WHAT YOU ARE ASKED TO DO
Please copy each line of the records below that includes the word "response".
[MATERIAL FOR THIS TASK Boundary: Start]
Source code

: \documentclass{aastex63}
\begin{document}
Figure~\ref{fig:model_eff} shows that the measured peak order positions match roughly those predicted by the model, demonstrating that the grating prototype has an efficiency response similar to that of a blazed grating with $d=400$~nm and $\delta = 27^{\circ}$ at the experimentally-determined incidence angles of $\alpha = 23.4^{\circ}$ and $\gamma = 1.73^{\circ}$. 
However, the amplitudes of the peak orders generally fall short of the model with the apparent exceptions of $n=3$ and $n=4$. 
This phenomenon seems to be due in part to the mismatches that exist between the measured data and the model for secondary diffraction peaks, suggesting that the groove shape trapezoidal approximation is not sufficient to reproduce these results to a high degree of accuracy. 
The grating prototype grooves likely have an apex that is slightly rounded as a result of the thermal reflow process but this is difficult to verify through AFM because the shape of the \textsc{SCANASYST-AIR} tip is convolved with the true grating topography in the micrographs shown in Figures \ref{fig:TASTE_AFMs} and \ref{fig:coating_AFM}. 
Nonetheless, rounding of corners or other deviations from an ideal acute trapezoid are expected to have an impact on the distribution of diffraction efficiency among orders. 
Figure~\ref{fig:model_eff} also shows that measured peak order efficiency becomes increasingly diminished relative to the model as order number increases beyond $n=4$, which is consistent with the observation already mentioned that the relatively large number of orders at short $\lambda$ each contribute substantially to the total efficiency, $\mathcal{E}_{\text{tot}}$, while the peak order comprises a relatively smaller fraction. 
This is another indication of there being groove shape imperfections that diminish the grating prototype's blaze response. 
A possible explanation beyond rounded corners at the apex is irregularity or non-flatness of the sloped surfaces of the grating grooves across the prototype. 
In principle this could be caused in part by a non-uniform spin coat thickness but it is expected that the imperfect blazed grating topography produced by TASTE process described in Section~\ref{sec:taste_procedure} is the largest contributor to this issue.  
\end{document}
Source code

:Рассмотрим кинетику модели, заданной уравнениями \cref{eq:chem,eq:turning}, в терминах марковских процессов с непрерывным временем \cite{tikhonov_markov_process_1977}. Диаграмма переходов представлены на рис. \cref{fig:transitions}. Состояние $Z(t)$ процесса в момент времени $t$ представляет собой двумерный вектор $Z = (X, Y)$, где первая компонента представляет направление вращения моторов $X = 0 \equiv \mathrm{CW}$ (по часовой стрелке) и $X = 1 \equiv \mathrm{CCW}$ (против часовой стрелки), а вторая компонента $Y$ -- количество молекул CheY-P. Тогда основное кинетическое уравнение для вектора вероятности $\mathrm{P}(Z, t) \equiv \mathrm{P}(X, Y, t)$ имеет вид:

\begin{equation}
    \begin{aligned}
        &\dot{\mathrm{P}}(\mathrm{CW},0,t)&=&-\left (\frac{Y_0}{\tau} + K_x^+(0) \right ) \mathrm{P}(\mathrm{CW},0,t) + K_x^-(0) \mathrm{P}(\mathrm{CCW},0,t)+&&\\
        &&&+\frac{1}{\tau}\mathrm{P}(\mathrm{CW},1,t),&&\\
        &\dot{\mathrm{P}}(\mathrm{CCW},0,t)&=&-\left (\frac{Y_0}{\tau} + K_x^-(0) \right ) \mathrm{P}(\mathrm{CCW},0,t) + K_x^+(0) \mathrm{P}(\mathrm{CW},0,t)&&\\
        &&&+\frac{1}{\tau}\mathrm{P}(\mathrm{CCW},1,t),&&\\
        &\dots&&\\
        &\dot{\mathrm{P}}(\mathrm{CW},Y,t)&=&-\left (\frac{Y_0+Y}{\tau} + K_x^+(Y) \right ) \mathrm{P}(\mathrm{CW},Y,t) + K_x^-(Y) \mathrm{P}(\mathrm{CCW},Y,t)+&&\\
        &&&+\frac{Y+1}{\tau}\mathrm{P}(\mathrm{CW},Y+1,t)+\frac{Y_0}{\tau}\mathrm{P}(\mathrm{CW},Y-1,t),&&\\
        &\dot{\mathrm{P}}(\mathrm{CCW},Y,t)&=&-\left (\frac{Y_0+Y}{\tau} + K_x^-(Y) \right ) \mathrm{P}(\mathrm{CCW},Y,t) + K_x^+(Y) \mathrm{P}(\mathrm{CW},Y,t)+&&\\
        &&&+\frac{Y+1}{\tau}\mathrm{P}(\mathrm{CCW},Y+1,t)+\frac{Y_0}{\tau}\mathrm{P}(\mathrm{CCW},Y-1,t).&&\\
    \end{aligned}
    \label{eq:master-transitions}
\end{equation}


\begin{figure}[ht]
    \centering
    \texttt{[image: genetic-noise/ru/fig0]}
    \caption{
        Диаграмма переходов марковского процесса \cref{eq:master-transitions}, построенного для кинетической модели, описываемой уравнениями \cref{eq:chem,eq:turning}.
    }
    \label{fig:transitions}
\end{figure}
[MATERIAL FOR THIS TASK Boundary: End]
ANSWER FOR THIS EXERCISE
Figure~\ref{fig:model_eff} shows that the measured peak order positions match roughly those predicted by the model, demonstrating that the grating prototype has an efficiency response similar to that of a blazed grating with $d=400$~nm and $\delta = 27^{\circ}$ at the experimentally-determined incidence angles of $\alpha = 23.4^{\circ}$ and $\gamma = 1.73^{\circ}$. 
This is another indication of there being groove shape imperfections that diminish the grating prototype's blaze response. 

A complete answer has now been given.